Content starts

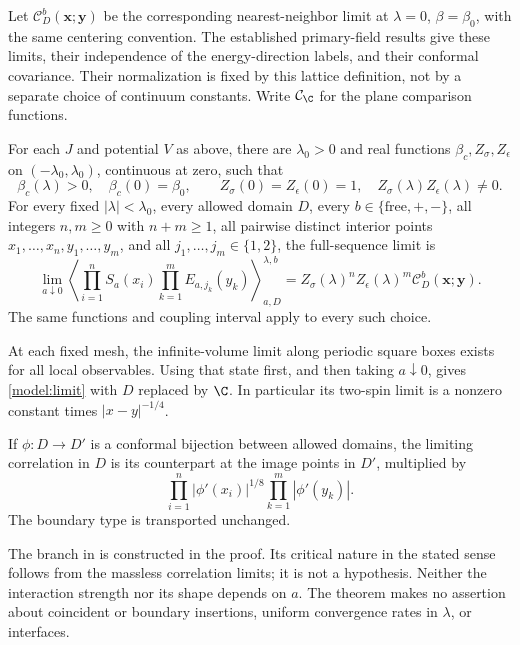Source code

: Let $\mathcal C_D^b(\boldsymbol x;\boldsymbol y)$ be the corresponding
nearest-neighbor limit at $\lambda=0$, $\beta=\beta_0$, with the same
centering convention. The established primary-field results give these
limits, their independence of the energy-direction labels, and their
conformal covariance. Their normalization is fixed by this lattice
definition, not by a separate choice of continuum constants. Write
$\mathcal C_{\C}$ for the plane comparison functions.

\begin{theorem}\label{model:main}
For each $J$ and potential $V$ as above, there are $\lambda_0>0$ and real
functions $\beta_c,Z_\sigma,Z_\epsilon$ on $(-\lambda_0,\lambda_0)$,
continuous at zero, such that
\[
 \beta_c(\lambda)>0,\quad \beta_c(0)=\beta_0,\qquad
 Z_\sigma(0)=Z_\epsilon(0)=1,\quad
 Z_\sigma(\lambda)Z_\epsilon(\lambda)\ne0.
\]
For every fixed $|\lambda|<\lambda_0$, every allowed domain $D$, every
$b\in\{\mathrm{free},+,-\}$, all integers $n,m\ge0$ with $n+m\ge1$,
all pairwise distinct interior points $x_1,\ldots,x_n,y_1,\ldots,y_m$,
and all $j_1,\ldots,j_m\in\{1,2\}$, the full-sequence limit is
\begin{equation}\label{model:limit}
 \lim_{a\downarrow0}
 \left\langle\prod_{i=1}^n S_a(x_i)
                    \prod_{k=1}^m E_{a,j_k}(y_k)\right\rangle_{a,D}^{\lambda,b}
 =Z_\sigma(\lambda)^nZ_\epsilon(\lambda)^m
       \mathcal C_D^b(\boldsymbol x;\boldsymbol y).
\end{equation}
The same functions and coupling interval apply to every such choice.

At each fixed mesh, the infinite-volume limit along periodic square boxes
exists for all local observables. Using that state first, and then taking
$a\downarrow0$, gives \eqref{model:limit} with $D$ replaced by $\C$.
In particular its two-spin limit is a nonzero constant times
$|x-y|^{-1/4}$.

If $\phi:D\to D'$ is a conformal bijection between allowed domains, the
limiting correlation in $D$ is its counterpart at the image points in
$D'$, multiplied by
\begin{equation}\label{model:covariance}
 \prod_{i=1}^n|\phi'(x_i)|^{1/8}
 \prod_{k=1}^m|\phi'(y_k)|.
\end{equation}
The boundary type is transported unchanged.
\end{theorem}

The branch in  is constructed in the proof. Its critical
nature in the stated sense follows from the massless correlation limits;
it is not a hypothesis. Neither the interaction strength nor its shape
depends on $a$. The theorem makes no assertion about coincident or boundary
insertions, uniform convergence rates in $\lambda$, or interfaces.
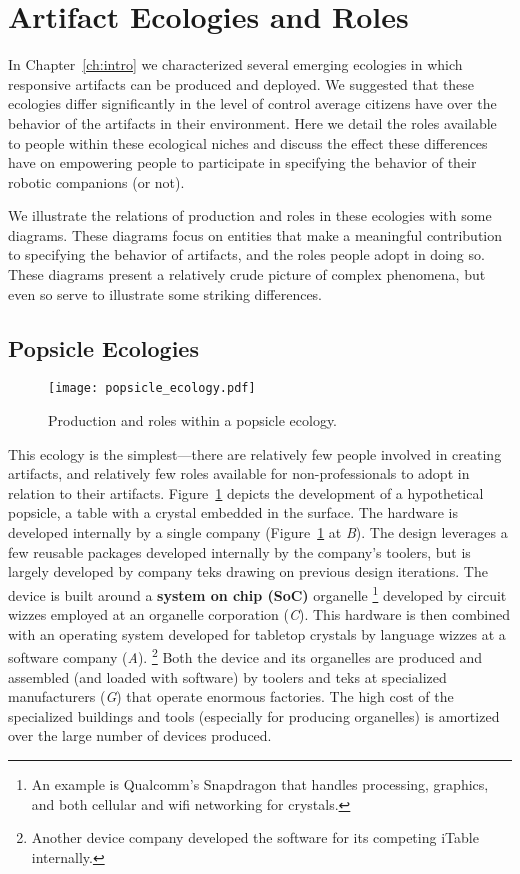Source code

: \section{Artifact Ecologies and Roles}
\label{sec:artifact_ecologies}
%
In Chapter~\ref{ch:intro} we characterized several emerging ecologies in which responsive artifacts can be produced and deployed. We suggested that these ecologies differ significantly in the level of control average citizens have over the behavior of the artifacts in their environment. Here we detail the roles available to people within these ecological niches and discuss the effect these differences have on empowering people to participate in specifying the behavior of their robotic companions (or not).

We illustrate the relations of production and roles in these ecologies with some diagrams. These diagrams focus on entities that make a meaningful contribution to specifying the behavior of artifacts, and the roles people adopt in doing so. These diagrams present a relatively crude picture of complex phenomena, but even so serve to illustrate some striking differences.

\subsection{Popsicle Ecologies}
%
\begin{figure}[b!]
  \centering
    \texttt{[image: popsicle\_ecology.pdf]}
  \caption{Production and roles within a popsicle ecology.}
  \label{fig:popsicle_ecology}
\end{figure}
%
This ecology is the simplest---there are relatively few people involved in creating artifacts, and relatively few roles available for non-professionals to adopt in relation to their artifacts.
Figure~\ref{fig:popsicle_ecology} depicts the development of a hypothetical popsicle, a table with a crystal embedded in the surface.
The hardware is developed internally by a single company (Figure~\ref{fig:popsicle_ecology} at \emph{B}). The design leverages a few reusable packages developed internally by the company's toolers, but is largely developed by company teks drawing on previous design iterations. The device is built around  a \textbf{system on chip (SoC)} organelle%
\footnote{An example is Qualcomm's Snapdragon that handles processing, graphics, and both cellular and wifi networking for crystals.}
developed by circuit wizzes employed at an organelle corporation (\emph{C}).
This hardware is then combined with an operating system developed for tabletop crystals by language wizzes at a software company (\emph{A}).%
\footnote{Another device company developed the software for its competing iTable internally.} 
Both the device and its organelles are produced and assembled (and loaded with software) by toolers and teks at specialized manufacturers (\emph{G}) that operate enormous factories. 
The high cost of the specialized buildings and tools (especially for producing organelles) is amortized over the large number of devices produced.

Content ends

• _INSTRUCTIONS TO FOLLOW_
Output exactly the line containing "device company developed" together with every line after it, ending at the final line of the entries.

• _RESULT FOR THIS EXERCISE_
\footnote{Another device company developed the software for its competing iTable internally.} 
Both the device and its organelles are produced and assembled (and loaded with software) by toolers and teks at specialized manufacturers (\emph{G}) that operate enormous factories. 
The high cost of the specialized buildings and tools (especially for producing organelles) is amortized over the large number of devices produced.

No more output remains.